La nuit vient de tomber et la lune monte doucement dans le ciel. Je remarque à peine les ombres de ma chambre qui s’allongent au contact de sa pâle lueur tandis que je m’installe derrière ce bureau que je délaisse depuis trop longtemps. Une pile de feuilles devant moi et la plume à la main.

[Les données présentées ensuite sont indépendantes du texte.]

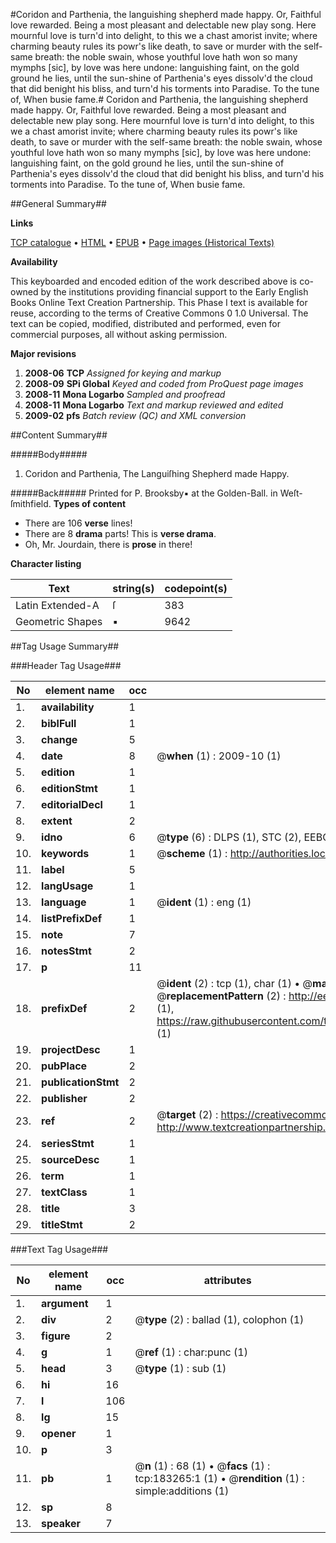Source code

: #Coridon and Parthenia, the languishing shepherd made happy. Or, Faithful love rewarded. Being a most pleasant and delectable new play song. Here mournful love is turn'd into delight, to this we a chast amorist invite; where charming beauty rules its powr's like death, to save or murder with the self-same breath: the noble swain, whose youthful love hath won so many mymphs [sic], by love was here undone: languishing faint, on the gold ground he lies, until the sun-shine of Parthenia's eyes dissolv'd the cloud that did benight his bliss, and turn'd his torments into Paradise. To the tune of, When busie fame.#
Coridon and Parthenia, the languishing shepherd made happy. Or, Faithful love rewarded. Being a most pleasant and delectable new play song. Here mournful love is turn'd into delight, to this we a chast amorist invite; where charming beauty rules its powr's like death, to save or murder with the self-same breath: the noble swain, whose youthful love hath won so many mymphs [sic], by love was here undone: languishing faint, on the gold ground he lies, until the sun-shine of Parthenia's eyes dissolv'd the cloud that did benight his bliss, and turn'd his torments into Paradise. To the tune of, When busie fame.

##General Summary##

**Links**

[TCP catalogue](http://www.ota.ox.ac.uk/tcp/)  • 
[HTML](http://tei.it.ox.ac.uk/tcp/Texts-HTML/free/B02/B02398.html)  • 
[EPUB](http://tei.it.ox.ac.uk/tcp/Texts-EPUB/free/B02/B02398.epub) • 
[Page images (Historical Texts)](https://data.historicaltexts.jisc.ac.uk/view?pubId=eebo-99887639e&pageId=eebo-99887639e-183265-1)

**Availability**

This keyboarded and encoded edition of the
	       work described above is co-owned by the institutions
	       providing financial support to the Early English Books
	       Online Text Creation Partnership. This Phase I text is
	       available for reuse, according to the terms of Creative
	       Commons 0 1.0 Universal. The text can be copied,
	       modified, distributed and performed, even for
	       commercial purposes, all without asking permission.

**Major revisions**

1. __2008-06__ __TCP__ *Assigned for keying and markup*
1. __2008-09__ __SPi Global__ *Keyed and coded from ProQuest page images*
1. __2008-11__ __Mona Logarbo__ *Sampled and proofread*
1. __2008-11__ __Mona Logarbo__ *Text and markup reviewed and edited*
1. __2009-02__ __pfs__ *Batch review (QC) and XML conversion*

##Content Summary##

#####Body#####

1. Coridon and Parthenia, The Languiſhing Shepherd made Happy.

#####Back#####
Printed for P. Brooksby▪ at the Golden-Ball. in Weſt-ſmithfield.
**Types of content**

  * There are 106 **verse** lines!
  * There are 8 **drama** parts! This is **verse drama**.
  * Oh, Mr. Jourdain, there is **prose** in there!

**Character listing**


|Text|string(s)|codepoint(s)|
|---|---|---|
|Latin Extended-A|ſ|383|
|Geometric Shapes|▪|9642|

##Tag Usage Summary##

###Header Tag Usage###

|No|element name|occ|attributes|
|---|---|---|---|
|1.|__availability__|1||
|2.|__biblFull__|1||
|3.|__change__|5||
|4.|__date__|8| @__when__ (1) : 2009-10 (1)|
|5.|__edition__|1||
|6.|__editionStmt__|1||
|7.|__editorialDecl__|1||
|8.|__extent__|2||
|9.|__idno__|6| @__type__ (6) : DLPS (1), STC (2), EEBO-CITATION (1), PROQUEST (1), VID (1)|
|10.|__keywords__|1| @__scheme__ (1) : http://authorities.loc.gov/ (1)|
|11.|__label__|5||
|12.|__langUsage__|1||
|13.|__language__|1| @__ident__ (1) : eng (1)|
|14.|__listPrefixDef__|1||
|15.|__note__|7||
|16.|__notesStmt__|2||
|17.|__p__|11||
|18.|__prefixDef__|2| @__ident__ (2) : tcp (1), char (1)  •  @__matchPattern__ (2) : ([0-9\-]+):([0-9IVX]+) (1), (.+) (1)  •  @__replacementPattern__ (2) : http://eebo.chadwyck.com/downloadtiff?vid=$1&page=$2 (1), https://raw.githubusercontent.com/textcreationpartnership/Texts/master/tcpchars.xml#$1 (1)|
|19.|__projectDesc__|1||
|20.|__pubPlace__|2||
|21.|__publicationStmt__|2||
|22.|__publisher__|2||
|23.|__ref__|2| @__target__ (2) : https://creativecommons.org/publicdomain/zero/1.0/ (1), http://www.textcreationpartnership.org/docs/. (1)|
|24.|__seriesStmt__|1||
|25.|__sourceDesc__|1||
|26.|__term__|1||
|27.|__textClass__|1||
|28.|__title__|3||
|29.|__titleStmt__|2||


###Text Tag Usage###

|No|element name|occ|attributes|
|---|---|---|---|
|1.|__argument__|1||
|2.|__div__|2| @__type__ (2) : ballad (1), colophon (1)|
|3.|__figure__|2||
|4.|__g__|1| @__ref__ (1) : char:punc (1)|
|5.|__head__|3| @__type__ (1) : sub (1)|
|6.|__hi__|16||
|7.|__l__|106||
|8.|__lg__|15||
|9.|__opener__|1||
|10.|__p__|3||
|11.|__pb__|1| @__n__ (1) : 68 (1)  •  @__facs__ (1) : tcp:183265:1 (1)  •  @__rendition__ (1) : simple:additions (1)|
|12.|__sp__|8||
|13.|__speaker__|7||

Dans un geste d’appréhension et d’excitation mêlé, je la trempe dans l’encre et l’élève au-dessus de ce vaste rectangle encore vierge.
M’absorbant dans la contemplation de cette goutte noire, tremblotante à son extrémité.

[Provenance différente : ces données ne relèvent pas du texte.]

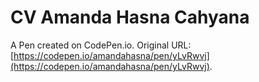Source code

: # CV Amanda Hasna Cahyana

A Pen created on CodePen.io. Original URL: [https://codepen.io/amandahasna/pen/yLvRwvj](https://codepen.io/amandahasna/pen/yLvRwvj).

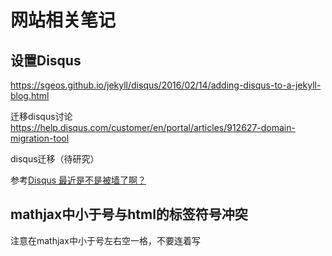 # 网站相关笔记
## 设置Disqus

https://sgeos.github.io/jekyll/disqus/2016/02/14/adding-disqus-to-a-jekyll-blog.html

迁移disqus讨论
https://help.disqus.com/customer/en/portal/articles/912627-domain-migration-tool


disqus迁移（待研究）

参考[Disqus 最近是不是被墙了啊？](https://www.v2ex.com/t/295213)

## mathjax中小于号与html的标签符号冲突

注意在mathjax中小于号左右空一格，不要连着写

Il me semble y discerner la multitude de mots et d’émotions que je retiens en moi depuis toutes ces années. Un flot tourbillonnant de tristesses et de rêves sur le point de se fracasser sur le papier.
Un instant, j’hésite. Me dit qu’il est trop tôt. Que je ne suis pas encore près. Mon cœur s’accélère. La peur surgit et les larmes montent doucement. Trop tôt. Bien trop tôt !
Je clos mes yeux dans l’espoir de les refouler. Les empêcher de couler… Et me noie dans ce regard, du bleu d’un ciel d’été, qui semble gravé depuis quelques jours derrière mes paupières…
Telle un phare, sa lumière tranche l’obscurité de mes pensées agitées et m’invite à aller de l’avant. Mon cœur se calme presque aussitôt. Le chemin sera long et les eaux profondes, mais tant que cette lueur sera là, je ne pourrais pas me noyer.
Rouvrant les yeux, je relâche le souffle que je n’avais pas eu conscience de retenir et enfonce la pointe de ma plume dans la feuille devant moi.
Il est temps que mon voyage reprenne !
*
Pendant que la fête bat son plein, je contemple le fantôme miroitant du bateau glissant sur la mer d’encre sur laquelle nous voguions. Sa surface aussi calme et tranquille que ce que les passagers étaient bruyants et agités.
Cela durait depuis des heures et semblait ne devoir finir que lorsque nous aurions atteint notre destination.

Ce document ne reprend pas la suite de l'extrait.